Task: Where in the data below does the word "const" appear? Copy every line that has it.

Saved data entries

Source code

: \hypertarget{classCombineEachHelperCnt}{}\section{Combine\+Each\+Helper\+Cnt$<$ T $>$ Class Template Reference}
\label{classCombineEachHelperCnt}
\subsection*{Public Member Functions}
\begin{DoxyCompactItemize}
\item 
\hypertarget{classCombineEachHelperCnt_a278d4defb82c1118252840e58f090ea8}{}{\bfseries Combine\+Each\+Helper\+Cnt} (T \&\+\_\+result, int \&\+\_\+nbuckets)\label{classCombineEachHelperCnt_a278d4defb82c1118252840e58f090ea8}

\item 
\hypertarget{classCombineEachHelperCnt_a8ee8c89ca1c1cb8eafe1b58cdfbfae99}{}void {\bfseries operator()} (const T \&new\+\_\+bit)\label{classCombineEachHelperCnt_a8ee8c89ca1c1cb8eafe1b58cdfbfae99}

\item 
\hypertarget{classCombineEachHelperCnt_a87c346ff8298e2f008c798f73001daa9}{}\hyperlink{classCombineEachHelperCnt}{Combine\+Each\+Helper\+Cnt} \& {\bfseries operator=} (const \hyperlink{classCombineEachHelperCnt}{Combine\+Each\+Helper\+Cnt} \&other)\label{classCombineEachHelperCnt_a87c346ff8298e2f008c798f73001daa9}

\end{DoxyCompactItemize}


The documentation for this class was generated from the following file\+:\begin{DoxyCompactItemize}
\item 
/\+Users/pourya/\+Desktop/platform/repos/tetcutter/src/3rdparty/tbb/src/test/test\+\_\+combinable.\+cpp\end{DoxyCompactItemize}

Solution for this task:
\hypertarget{classCombineEachHelperCnt_a8ee8c89ca1c1cb8eafe1b58cdfbfae99}{}void {\bfseries operator()} (const T \&new\+\_\+bit)\label{classCombineEachHelperCnt_a8ee8c89ca1c1cb8eafe1b58cdfbfae99}
\hypertarget{classCombineEachHelperCnt_a87c346ff8298e2f008c798f73001daa9}{}\hyperlink{classCombineEachHelperCnt}{Combine\+Each\+Helper\+Cnt} \& {\bfseries operator=} (const \hyperlink{classCombineEachHelperCnt}{Combine\+Each\+Helper\+Cnt} \&other)\label{classCombineEachHelperCnt_a87c346ff8298e2f008c798f73001daa9}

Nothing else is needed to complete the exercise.